• Source records:
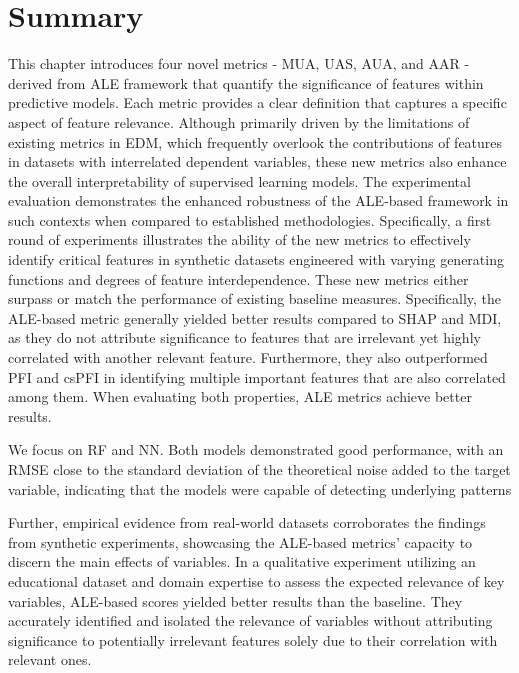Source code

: \section{Summary}

This chapter introduces four novel metrics - \gls{MUA}, \gls{UAS}, \gls{AUA},  and \gls{AAR} - derived from \gls{ALE} framework that quantify the significance of features within predictive models. Each metric provides a clear definition that captures a specific aspect of feature relevance. Although primarily driven by the limitations of existing metrics in \gls{EDM}, which frequently overlook the contributions of features in datasets with interrelated dependent variables, these new metrics also enhance the overall interpretability of supervised learning models. The experimental evaluation demonstrates the enhanced robustness of the \gls{ALE}-based framework in such contexts when compared to established methodologies. Specifically, a first round of experiments illustrates the ability of the new metrics to effectively identify critical features in synthetic datasets engineered with varying generating functions and degrees of feature interdependence. These new metrics either surpass or match the performance of existing baseline measures. Specifically, the \gls{ALE}-based metric generally yielded better results compared to \gls{SHAP} and \gls{MDI}, as they do not attribute significance to features that are irrelevant yet highly correlated with another relevant feature. Furthermore, they also outperformed \gls{PFI} and \gls{csPFI} in identifying multiple important features that are also correlated among them. When evaluating both properties, \gls{ALE} metrics achieve better results.  

We focus on \gls{RF} and \gls{NN}. Both models demonstrated good performance, with an \gls{RMSE} close to the standard deviation of the theoretical noise added to the target variable, indicating that the models were capable of detecting underlying patterns

Further, empirical evidence from real-world datasets corroborates the findings from synthetic experiments, showcasing the \gls{ALE}-based metrics' capacity to discern the main effects of variables. In a qualitative experiment utilizing an educational dataset and domain expertise to assess the expected relevance of key variables, \gls{ALE}-based scores yielded better results than the baseline. They accurately identified and isolated the relevance of variables without attributing significance to potentially irrelevant features solely due to their correlation with relevant ones.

• GOAL OF THE EXERCISE: Repeat every entry exactly. Do not include the pictures.

• EXERCISE SOLUTION:
Source code

: \section{Summary}

This chapter introduces four novel metrics - \gls{MUA}, \gls{UAS}, \gls{AUA},  and \gls{AAR} - derived from \gls{ALE} framework that quantify the significance of features within predictive models. Each metric provides a clear definition that captures a specific aspect of feature relevance. Although primarily driven by the limitations of existing metrics in \gls{EDM}, which frequently overlook the contributions of features in datasets with interrelated dependent variables, these new metrics also enhance the overall interpretability of supervised learning models. The experimental evaluation demonstrates the enhanced robustness of the \gls{ALE}-based framework in such contexts when compared to established methodologies. Specifically, a first round of experiments illustrates the ability of the new metrics to effectively identify critical features in synthetic datasets engineered with varying generating functions and degrees of feature interdependence. These new metrics either surpass or match the performance of existing baseline measures. Specifically, the \gls{ALE}-based metric generally yielded better results compared to \gls{SHAP} and \gls{MDI}, as they do not attribute significance to features that are irrelevant yet highly correlated with another relevant feature. Furthermore, they also outperformed \gls{PFI} and \gls{csPFI} in identifying multiple important features that are also correlated among them. When evaluating both properties, \gls{ALE} metrics achieve better results.  

We focus on \gls{RF} and \gls{NN}. Both models demonstrated good performance, with an \gls{RMSE} close to the standard deviation of the theoretical noise added to the target variable, indicating that the models were capable of detecting underlying patterns

Further, empirical evidence from real-world datasets corroborates the findings from synthetic experiments, showcasing the \gls{ALE}-based metrics' capacity to discern the main effects of variables. In a qualitative experiment utilizing an educational dataset and domain expertise to assess the expected relevance of key variables, \gls{ALE}-based scores yielded better results than the baseline. They accurately identified and isolated the relevance of variables without attributing significance to potentially irrelevant features solely due to their correlation with relevant ones.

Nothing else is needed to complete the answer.